For many years, Young has been complaining about digital playback. About how the mp3 in particular, which is stripped of so much of the recording’s original information, has drained the soul from the music. His answer to this is the Pono. It’s not just a music player, it’s also a new ecosystem, one in which lossless, high bit-depth versions of recordings will be offered. Does anybody really care about this in the year 2014? Probably not. That didn’t stop over 17,000 people from jacking up his Kickstarter campaign to nearly 6 million dollars.

There have already been quite a few article written about Young’s system, some of them shockingly ignorant. Writers have confused sample rates with sound frequencies, made pure conjectures based on the fact that certain study results do not exist, and worst of all: “reviewed” a device that they have not actually listened to. The “arguments” range from the old nugget “the human ear can only hear up to 20Khz” to “nobody is paying attention, so they won’t hear any difference.” A few writers seemed to get the nuances of this project, but they appear to be in the minority.

Sadly, the “nobody cares” idea has more than a little truth to it.

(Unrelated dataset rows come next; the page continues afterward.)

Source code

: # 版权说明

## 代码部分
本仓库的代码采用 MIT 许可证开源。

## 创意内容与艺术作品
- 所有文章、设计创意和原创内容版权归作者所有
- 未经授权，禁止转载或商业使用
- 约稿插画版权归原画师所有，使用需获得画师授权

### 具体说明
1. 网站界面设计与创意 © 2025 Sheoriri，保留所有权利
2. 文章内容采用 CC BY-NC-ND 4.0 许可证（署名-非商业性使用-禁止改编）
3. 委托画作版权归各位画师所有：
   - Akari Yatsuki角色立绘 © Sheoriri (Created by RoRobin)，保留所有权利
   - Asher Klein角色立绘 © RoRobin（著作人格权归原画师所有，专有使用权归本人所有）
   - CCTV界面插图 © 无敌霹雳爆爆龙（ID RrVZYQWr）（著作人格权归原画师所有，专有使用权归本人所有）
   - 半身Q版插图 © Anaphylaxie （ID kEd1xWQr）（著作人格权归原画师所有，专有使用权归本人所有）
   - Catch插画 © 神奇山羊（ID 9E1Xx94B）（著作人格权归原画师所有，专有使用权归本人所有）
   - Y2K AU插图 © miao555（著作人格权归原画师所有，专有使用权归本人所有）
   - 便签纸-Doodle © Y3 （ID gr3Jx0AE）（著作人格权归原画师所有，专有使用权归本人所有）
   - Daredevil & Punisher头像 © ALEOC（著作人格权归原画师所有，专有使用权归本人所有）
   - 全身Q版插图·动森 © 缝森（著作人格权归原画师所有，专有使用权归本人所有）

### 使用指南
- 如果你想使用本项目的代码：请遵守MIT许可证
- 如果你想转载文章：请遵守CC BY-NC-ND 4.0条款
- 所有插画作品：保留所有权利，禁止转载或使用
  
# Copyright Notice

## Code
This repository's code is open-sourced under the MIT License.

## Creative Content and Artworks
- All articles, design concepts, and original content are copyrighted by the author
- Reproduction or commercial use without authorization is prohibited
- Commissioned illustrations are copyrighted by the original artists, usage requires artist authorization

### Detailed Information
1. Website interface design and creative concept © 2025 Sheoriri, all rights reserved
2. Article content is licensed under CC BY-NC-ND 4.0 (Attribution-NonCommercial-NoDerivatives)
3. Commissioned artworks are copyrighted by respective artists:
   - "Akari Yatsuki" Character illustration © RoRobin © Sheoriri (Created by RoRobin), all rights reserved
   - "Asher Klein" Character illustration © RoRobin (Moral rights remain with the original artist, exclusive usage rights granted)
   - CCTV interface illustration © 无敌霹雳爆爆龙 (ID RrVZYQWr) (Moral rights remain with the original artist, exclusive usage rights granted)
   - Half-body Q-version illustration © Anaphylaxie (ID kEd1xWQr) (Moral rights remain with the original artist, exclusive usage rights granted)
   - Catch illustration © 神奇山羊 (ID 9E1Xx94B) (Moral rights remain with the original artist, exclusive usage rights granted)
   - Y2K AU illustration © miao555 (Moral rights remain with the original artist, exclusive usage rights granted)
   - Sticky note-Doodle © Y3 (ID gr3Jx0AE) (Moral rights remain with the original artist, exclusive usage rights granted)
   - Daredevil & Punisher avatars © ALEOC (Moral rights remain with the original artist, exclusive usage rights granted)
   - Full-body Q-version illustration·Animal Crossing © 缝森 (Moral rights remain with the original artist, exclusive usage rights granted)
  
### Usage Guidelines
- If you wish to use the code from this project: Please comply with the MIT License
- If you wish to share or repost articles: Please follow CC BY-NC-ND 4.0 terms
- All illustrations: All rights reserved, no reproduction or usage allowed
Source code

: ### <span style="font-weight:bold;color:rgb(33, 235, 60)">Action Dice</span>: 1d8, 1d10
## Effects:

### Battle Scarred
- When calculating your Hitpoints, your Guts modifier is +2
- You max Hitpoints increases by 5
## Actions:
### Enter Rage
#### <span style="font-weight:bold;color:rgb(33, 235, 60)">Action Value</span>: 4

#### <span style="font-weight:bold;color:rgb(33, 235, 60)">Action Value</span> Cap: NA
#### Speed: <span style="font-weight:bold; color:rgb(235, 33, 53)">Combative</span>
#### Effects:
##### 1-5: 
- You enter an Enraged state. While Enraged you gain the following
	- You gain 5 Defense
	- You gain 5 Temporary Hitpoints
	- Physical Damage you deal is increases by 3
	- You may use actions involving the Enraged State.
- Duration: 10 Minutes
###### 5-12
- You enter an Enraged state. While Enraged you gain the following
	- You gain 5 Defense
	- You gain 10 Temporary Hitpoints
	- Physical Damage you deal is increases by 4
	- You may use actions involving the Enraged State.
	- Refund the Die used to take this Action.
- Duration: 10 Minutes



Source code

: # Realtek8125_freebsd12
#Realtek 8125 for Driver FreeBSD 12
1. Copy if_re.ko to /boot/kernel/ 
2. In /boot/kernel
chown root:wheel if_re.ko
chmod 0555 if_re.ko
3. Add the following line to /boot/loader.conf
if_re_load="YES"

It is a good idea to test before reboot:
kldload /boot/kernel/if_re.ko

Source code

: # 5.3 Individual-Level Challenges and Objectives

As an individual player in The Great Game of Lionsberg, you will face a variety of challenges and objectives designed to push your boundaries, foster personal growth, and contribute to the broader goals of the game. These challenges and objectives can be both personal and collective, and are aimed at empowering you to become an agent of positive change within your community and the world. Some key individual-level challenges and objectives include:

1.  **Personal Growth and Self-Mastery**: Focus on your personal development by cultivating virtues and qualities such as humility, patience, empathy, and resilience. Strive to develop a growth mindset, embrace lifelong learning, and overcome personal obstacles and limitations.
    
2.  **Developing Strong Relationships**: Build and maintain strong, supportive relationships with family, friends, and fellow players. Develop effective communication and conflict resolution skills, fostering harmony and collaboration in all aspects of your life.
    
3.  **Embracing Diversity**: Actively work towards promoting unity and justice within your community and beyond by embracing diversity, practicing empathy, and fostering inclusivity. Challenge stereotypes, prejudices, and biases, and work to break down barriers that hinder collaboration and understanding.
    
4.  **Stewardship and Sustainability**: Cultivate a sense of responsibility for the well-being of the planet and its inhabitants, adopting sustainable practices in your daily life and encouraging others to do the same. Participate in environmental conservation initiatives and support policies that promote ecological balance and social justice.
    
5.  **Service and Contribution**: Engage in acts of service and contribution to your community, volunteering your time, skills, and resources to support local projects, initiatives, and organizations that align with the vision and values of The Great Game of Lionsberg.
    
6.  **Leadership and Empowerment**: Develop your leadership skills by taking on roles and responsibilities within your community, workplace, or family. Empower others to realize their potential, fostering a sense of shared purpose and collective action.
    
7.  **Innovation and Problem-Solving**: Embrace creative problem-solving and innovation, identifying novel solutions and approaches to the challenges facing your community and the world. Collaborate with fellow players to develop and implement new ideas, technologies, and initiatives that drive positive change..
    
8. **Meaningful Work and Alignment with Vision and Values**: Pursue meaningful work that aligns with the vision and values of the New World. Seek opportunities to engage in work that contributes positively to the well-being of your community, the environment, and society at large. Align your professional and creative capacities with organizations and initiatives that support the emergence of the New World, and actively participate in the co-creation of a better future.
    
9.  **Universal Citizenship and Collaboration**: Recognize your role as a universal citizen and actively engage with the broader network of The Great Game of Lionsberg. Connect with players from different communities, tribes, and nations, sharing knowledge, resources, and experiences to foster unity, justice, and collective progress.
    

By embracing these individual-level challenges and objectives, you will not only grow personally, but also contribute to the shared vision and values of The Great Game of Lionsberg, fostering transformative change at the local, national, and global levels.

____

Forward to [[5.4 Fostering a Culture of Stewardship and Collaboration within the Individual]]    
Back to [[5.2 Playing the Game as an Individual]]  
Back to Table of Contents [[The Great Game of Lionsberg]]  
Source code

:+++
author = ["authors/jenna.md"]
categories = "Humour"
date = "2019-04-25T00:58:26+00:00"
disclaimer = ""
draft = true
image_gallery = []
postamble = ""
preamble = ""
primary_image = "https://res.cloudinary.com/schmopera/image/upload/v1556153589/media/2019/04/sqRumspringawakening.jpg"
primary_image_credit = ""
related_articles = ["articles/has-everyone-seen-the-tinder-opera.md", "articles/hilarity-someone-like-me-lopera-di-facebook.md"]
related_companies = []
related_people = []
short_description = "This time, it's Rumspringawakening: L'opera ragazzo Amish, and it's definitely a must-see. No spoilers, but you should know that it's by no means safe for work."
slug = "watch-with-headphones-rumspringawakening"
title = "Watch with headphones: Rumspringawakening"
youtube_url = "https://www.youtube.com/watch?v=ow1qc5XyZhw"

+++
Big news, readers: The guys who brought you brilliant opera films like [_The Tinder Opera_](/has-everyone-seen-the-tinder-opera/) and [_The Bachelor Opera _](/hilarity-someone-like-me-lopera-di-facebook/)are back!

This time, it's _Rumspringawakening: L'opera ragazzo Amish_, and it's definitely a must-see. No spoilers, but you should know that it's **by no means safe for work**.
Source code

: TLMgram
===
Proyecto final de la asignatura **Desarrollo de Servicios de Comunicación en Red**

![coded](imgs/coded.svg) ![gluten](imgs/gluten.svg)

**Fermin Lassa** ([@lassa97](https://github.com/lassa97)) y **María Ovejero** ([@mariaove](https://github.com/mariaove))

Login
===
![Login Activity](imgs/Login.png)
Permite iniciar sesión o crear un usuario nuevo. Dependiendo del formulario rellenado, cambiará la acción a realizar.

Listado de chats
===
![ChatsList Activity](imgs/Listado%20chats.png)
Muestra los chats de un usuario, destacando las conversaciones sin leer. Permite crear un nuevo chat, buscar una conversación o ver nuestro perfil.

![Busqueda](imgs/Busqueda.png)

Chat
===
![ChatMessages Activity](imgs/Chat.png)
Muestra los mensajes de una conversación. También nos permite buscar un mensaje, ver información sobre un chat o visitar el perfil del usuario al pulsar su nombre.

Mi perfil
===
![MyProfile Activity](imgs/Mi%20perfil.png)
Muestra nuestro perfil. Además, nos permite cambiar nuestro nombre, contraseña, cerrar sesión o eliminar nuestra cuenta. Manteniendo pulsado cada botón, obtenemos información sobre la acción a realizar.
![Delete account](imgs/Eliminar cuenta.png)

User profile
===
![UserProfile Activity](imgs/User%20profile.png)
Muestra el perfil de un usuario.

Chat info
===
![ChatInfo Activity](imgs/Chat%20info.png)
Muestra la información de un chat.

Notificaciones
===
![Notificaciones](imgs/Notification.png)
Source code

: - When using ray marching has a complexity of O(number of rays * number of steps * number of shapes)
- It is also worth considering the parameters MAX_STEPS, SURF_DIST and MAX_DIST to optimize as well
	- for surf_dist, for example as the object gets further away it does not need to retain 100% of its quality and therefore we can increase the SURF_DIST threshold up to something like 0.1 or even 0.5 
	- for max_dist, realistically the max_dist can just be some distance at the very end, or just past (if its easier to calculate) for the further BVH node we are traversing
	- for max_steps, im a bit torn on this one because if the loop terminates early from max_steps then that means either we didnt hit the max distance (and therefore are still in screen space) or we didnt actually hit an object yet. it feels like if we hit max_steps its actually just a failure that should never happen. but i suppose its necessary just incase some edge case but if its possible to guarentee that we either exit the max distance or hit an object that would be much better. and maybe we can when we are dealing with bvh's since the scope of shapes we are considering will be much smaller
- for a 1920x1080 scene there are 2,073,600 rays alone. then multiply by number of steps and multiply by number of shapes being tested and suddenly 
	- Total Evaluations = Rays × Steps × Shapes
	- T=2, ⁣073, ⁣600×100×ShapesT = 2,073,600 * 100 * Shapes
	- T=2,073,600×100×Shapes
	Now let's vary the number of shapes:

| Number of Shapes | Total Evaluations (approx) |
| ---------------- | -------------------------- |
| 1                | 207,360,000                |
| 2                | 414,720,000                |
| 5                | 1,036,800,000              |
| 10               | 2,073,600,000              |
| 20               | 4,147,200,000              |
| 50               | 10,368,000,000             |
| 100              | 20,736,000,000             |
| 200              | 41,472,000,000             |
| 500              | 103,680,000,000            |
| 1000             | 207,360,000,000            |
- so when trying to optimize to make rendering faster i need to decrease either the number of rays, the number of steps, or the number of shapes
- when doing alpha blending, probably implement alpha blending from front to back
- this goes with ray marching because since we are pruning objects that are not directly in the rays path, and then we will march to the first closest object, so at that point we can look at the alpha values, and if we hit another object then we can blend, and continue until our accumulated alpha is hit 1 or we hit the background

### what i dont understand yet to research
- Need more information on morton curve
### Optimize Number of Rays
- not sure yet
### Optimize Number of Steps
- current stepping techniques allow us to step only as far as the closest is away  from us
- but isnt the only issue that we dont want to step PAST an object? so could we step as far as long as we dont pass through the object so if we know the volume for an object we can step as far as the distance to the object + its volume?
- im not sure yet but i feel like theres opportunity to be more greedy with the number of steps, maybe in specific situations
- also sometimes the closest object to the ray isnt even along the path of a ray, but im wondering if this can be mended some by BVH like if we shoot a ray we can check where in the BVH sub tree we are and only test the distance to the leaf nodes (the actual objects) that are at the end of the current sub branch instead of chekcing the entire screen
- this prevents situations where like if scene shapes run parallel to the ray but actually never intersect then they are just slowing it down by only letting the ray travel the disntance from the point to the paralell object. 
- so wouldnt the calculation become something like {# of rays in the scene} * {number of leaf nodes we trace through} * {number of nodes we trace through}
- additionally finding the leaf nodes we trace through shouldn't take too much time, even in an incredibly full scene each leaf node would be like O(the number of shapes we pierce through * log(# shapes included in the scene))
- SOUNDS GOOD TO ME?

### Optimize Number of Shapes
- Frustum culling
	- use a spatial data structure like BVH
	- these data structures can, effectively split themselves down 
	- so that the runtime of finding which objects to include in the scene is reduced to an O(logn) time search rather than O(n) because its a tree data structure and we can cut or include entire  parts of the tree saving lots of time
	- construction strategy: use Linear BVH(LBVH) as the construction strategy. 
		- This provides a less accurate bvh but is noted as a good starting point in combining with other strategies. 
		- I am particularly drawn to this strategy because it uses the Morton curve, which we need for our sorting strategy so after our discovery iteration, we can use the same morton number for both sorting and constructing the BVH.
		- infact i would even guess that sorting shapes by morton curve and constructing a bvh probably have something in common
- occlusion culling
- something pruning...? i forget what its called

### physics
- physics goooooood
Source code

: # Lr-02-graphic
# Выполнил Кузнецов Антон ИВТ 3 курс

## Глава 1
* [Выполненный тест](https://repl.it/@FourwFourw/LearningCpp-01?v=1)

I’m not sure this is a big change. Yes, we’ve sacrificed sound quality over convenience with the adoption of the mp3 and portable digital playback. Does that mean that at some point a huge majority of music consumers just stopped caring? No, because they never cared at all. It’s true. People manage to forget that we were perfectly happy listening to “My Baby Does The Hanky Panky” back in 1966 on that cheap plastic transistor radio. This is a sore point for the audiophile community, but it’s true. We’re freaks in that way, sometimes driven by the smugness of the naysayer, who is sure there’s no difference between the low and the high end: and that we’re all just fooling ourselves, because hey, gotta justify buying that expensive equipment!

I don’t know that the Pono system will survive, though I really can see a future for higher resolution playback. The mp3 is an artifact of a time when bandwidth was a precious resource. In the future, when we’ll be able to download unimaginable amounts of data in the blink of an eye, the need for saving space will vanish. We shall see. I wish Neil Young well. His heart and ears are in the right place.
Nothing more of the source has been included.